The market is falling for the fifth consecutive day after surprisingly bullish EIA data, currently trading down about 0.0500 on HO and 0.0300 on RBOB. Yesterday, HO settled down $0.0242 to $1.4778 and RBOB fell $0.0199 to $1.5014 on the NYMEX.  July WTI crude finished down 48 cents to $48.01.

The oil market has dropped 8% since last Thursday, having shed over 9 cents on HO since last week. EIA data released yesterday clearly contradicted Tuesday’s API estimates. Crude inventories fell 933,000 bbls compared to an API estimated build of 1.2 million bbls, and gasoline drew 2.625 million bbls compared to the API build of 2.3 million bbls.  Distillate stocks also increased 786,000 bbls, about 2.9 million bbls less than the API figure.

 

Despite an overall draw, gasoline inventories built by 1.2 million bbls and distillates built by 1.29 million bbls in PADD 1. PADD 1 (East Coast) encompasses New England, Central Atlantic, and Southeast states, including New York, which may be why we are seeing such a strong sell-off. Demand rose for both gasoline and distillates last week.

With 531 million bbls currently in storage, crude is still in surplus. Despite numerous supply disruptions last month, including the Canadian Wildfires and multiple attacks on the Nigerian pipelines, OPEC and non-OPEC members are pumping out crude at such high rates that even such disruptions don’t seem to have a meaningful impact on supplies.

In other news:

The Niger Delta Avengers have blown up another pipeline owned by the country. This is the second attack this week.

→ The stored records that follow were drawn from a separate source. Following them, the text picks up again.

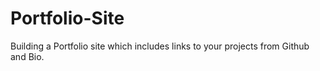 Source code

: # Portfolio-Site
Building a Portfolio site which includes links to your projects from Github and Bio.
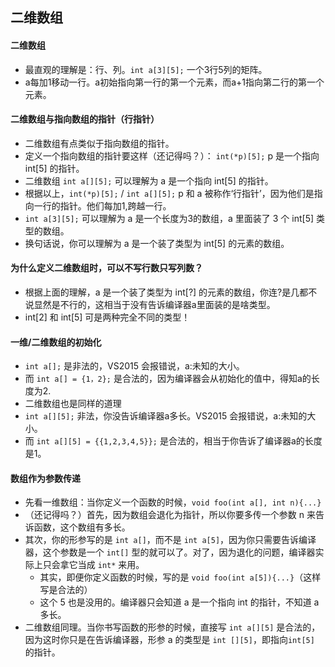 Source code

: ## 二维数组

#### 二维数组
* 最直观的理解是：行、列。`int a[3][5];` 一个3行5列的矩阵。
* a每加1移动一行。a初始指向第一行的第一个元素，而a+1指向第二行的第一个元素。

#### 二维数组与指向数组的指针（行指针）
* 二维数组有点类似于指向数组的指针。
* 定义一个指向数组的指针要这样（还记得吗？）： `int(*p)[5];` p 是一个指向 int[5] 的指针。
* 二维数组 `int a[][5];` 可以理解为 a 是一个指向 int[5] 的指针。
* 根据以上，`int(*p)[5];` / `int a[][5];` p 和 a 被称作‘行指针’，因为他们是指向一行的指针。他们每加1,跨越一行。
*  `int a[3][5];` 可以理解为 a 是一个长度为3的数组，a 里面装了 3 个 int[5] 类型的数组。
* 换句话说，你可以理解为 a 是一个装了类型为 int[5] 的元素的数组。 

#### 为什么定义二维数组时，可以不写行数只写列数？
* 根据上面的理解，a 是一个装了类型为 int[?] 的元素的数组，你连?是几都不说显然是不行的，这相当于没有告诉编译器a里面装的是啥类型。
* int[2] 和 int[5] 可是两种完全不同的类型！

#### 一维/二维数组的初始化
* `int a[];` 是非法的，VS2015 会报错说，a:未知的大小。
* 而 `int a[] = {1，2};` 是合法的，因为编译器会从初始化的值中，得知a的长度为2.
* 二维数组也是同样的道理
* `int a[][5];` 非法，你没告诉编译器a多长。VS2015 会报错说，a:未知的大小。
* 而  `int a[][5] = {{1,2,3,4,5}};` 是合法的，相当于你告诉了编译器a的长度是1。

#### 数组作为参数传递
* 先看一维数组：当你定义一个函数的时候，`void foo(int a[], int n){...}`
* （还记得吗？）首先，因为数组会退化为指针，所以你要多传一个参数 n 来告诉函数，这个数组有多长。
* 其次，你的形参写的是 `int a[]`，而不是 `int a[5]`，因为你只需要告诉编译器，这个参数是一个 `int[]` 型的就可以了。对了，因为退化的问题，编译器实际上只会拿它当成 `int*` 来用。
	* 其实，即便你定义函数的时候，写的是  `void foo(int a[5]){...}`（这样写是合法的）
	* 这个 5 也是没用的。编译器只会知道 a 是一个指向 int 的指针，不知道 a 多长。
* 二维数组同理。当你书写函数的形参的时候，直接写 `int a[][5]` 是合法的，因为这时你只是在告诉编译器，形参 a 的类型是 `int [][5]`，即指向`int[5]` 的指针。
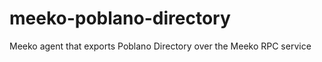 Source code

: meeko-poblano-directory
=======================

Meeko agent that exports Poblano Directory over the Meeko RPC service
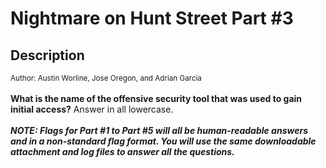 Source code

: # Nightmare on Hunt Street Part #3

## Description

<small>Author: Austin Worline, Jose Oregon, and Adrian Garcia</small><br><br><b>What is the name of the offensive security tool that was used to gain initial access?</b> Answer in all lowercase. <br><br> <i><b>NOTE: Flags for Part #1 to Part #5 will all be human-readable answers and in a non-standard flag format. You will use the same downloadable attachment and log files to answer all the questions.</i></b>


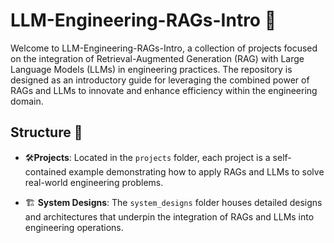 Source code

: # LLM-Engineering-RAGs-Intro 🚀

Welcome to LLM-Engineering-RAGs-Intro, a collection of projects focused on the integration of Retrieval-Augmented Generation (RAG) with Large Language Models (LLMs) in engineering practices. The repository is designed as an introductory guide for leveraging the combined power of RAGs and LLMs to innovate and enhance efficiency within the engineering domain.

## Structure 📂

- 🛠️**Projects**: Located in the `projects` folder, each project is a self-contained example demonstrating how to apply RAGs and LLMs to solve real-world engineering problems.  

- 🏗️ **System Designs**: The `system_designs` folder houses detailed designs and architectures that underpin the integration of RAGs and LLMs into engineering operations.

French CGT union workers’ strike protesting planned labor reform is now in its fourth week. Union workers have extended a strike at the Fos-Lavera oil terminal until Friday, June 17th.

On June 20th Norwegian unions and rig owners are set to negotiate an annual wage deal, and unless an agreement is made by the 22nd, nearly 300 oil and gas drilling rig employees could go on strike.